*** Opening of Data supplied ***

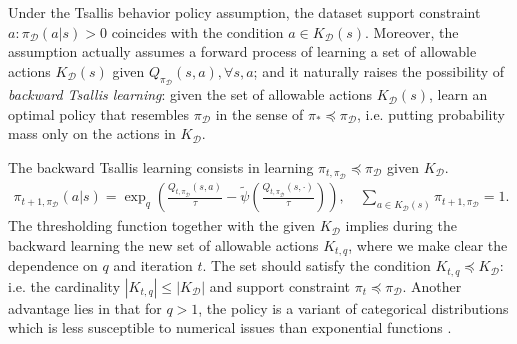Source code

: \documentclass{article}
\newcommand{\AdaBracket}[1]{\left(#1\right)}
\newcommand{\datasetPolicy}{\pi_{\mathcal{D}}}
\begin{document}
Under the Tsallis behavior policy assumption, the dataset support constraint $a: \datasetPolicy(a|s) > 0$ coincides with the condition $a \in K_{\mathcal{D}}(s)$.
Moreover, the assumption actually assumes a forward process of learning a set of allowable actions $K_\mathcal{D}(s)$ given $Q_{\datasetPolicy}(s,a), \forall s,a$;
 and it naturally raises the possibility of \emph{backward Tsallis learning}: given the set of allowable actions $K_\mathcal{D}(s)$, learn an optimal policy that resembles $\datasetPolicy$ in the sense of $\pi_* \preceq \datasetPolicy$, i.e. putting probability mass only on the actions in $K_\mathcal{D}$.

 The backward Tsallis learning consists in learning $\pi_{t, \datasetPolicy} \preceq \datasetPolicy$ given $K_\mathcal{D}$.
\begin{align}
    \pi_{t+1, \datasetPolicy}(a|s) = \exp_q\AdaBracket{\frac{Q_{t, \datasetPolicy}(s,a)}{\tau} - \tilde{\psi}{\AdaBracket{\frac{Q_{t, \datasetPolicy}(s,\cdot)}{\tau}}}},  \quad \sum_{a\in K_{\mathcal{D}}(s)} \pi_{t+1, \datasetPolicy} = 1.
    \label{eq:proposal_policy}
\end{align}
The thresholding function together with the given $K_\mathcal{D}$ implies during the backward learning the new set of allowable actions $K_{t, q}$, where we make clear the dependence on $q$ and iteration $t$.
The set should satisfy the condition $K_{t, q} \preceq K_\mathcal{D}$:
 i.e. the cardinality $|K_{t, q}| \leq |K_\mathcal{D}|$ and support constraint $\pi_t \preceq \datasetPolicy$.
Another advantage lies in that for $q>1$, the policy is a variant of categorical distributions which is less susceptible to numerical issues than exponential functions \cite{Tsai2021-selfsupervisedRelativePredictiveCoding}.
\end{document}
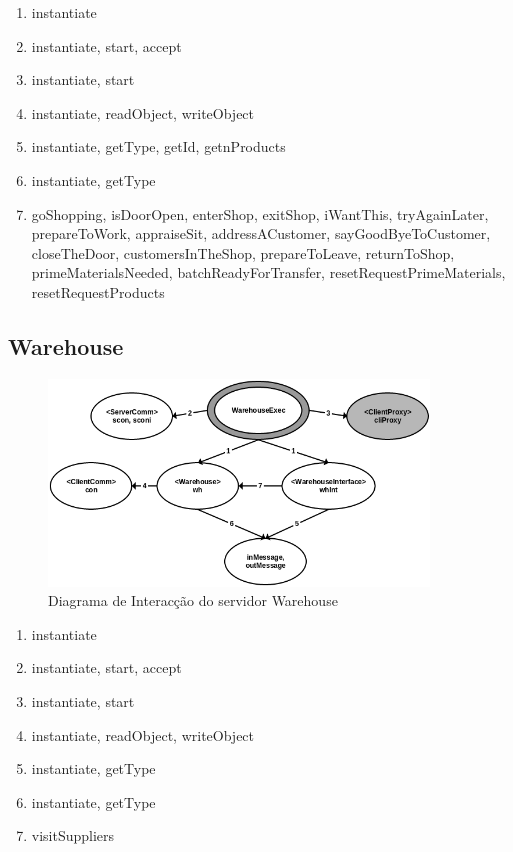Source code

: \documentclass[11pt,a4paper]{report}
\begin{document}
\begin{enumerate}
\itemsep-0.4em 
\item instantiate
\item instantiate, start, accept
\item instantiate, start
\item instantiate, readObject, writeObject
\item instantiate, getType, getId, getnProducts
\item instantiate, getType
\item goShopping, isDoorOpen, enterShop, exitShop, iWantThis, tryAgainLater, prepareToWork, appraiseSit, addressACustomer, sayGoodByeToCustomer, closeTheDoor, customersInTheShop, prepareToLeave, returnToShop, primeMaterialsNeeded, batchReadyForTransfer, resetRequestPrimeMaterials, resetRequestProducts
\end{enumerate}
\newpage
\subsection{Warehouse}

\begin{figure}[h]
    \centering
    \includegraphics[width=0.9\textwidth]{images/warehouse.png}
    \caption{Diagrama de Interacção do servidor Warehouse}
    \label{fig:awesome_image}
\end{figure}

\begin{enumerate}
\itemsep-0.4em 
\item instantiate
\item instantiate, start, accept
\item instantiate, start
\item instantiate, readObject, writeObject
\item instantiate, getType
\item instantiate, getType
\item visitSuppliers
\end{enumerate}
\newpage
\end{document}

*** Close of Data supplied ***
*** Opening of Data supplied ***

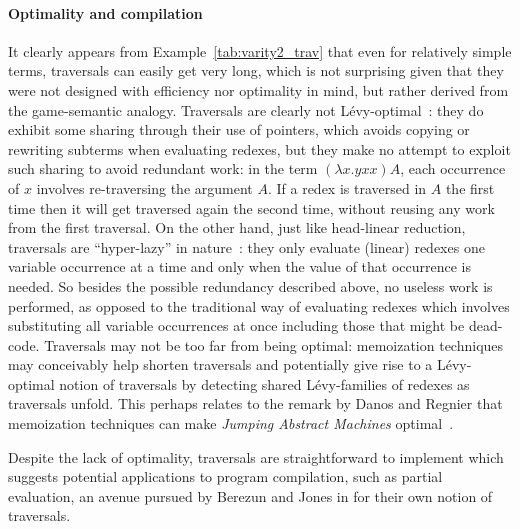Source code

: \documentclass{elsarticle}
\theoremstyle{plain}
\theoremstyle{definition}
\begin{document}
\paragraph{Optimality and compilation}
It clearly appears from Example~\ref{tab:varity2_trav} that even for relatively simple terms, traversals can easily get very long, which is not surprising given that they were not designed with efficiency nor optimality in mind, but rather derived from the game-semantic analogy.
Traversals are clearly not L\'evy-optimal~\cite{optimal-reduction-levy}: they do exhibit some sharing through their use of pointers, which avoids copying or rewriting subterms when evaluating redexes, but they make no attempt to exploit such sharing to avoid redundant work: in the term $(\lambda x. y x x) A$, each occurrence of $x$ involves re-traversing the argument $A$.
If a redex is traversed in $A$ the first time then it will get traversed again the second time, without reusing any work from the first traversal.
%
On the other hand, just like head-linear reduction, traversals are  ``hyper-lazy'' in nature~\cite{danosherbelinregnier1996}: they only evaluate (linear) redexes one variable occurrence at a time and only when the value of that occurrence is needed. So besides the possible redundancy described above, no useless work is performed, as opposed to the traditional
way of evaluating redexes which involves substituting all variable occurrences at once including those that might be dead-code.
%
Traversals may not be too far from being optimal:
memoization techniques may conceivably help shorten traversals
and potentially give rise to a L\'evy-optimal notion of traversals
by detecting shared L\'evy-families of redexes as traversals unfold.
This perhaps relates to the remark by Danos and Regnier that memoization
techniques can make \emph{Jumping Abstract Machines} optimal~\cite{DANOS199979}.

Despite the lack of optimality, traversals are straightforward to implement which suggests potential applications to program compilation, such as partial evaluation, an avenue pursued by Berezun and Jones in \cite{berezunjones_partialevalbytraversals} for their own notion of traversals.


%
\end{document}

*** Close of Data supplied ***

Your response should be made up of the lines in the data that contain the word "evaluating".

Traversals are clearly not L\'evy-optimal~\cite{optimal-reduction-levy}: they do exhibit some sharing through their use of pointers, which avoids copying or rewriting subterms when evaluating redexes, but they make no attempt to exploit such sharing to avoid redundant work: in the term $(\lambda x. y x x) A$, each occurrence of $x$ involves re-traversing the argument $A$.
way of evaluating redexes which involves substituting all variable occurrences at once including those that might be dead-code.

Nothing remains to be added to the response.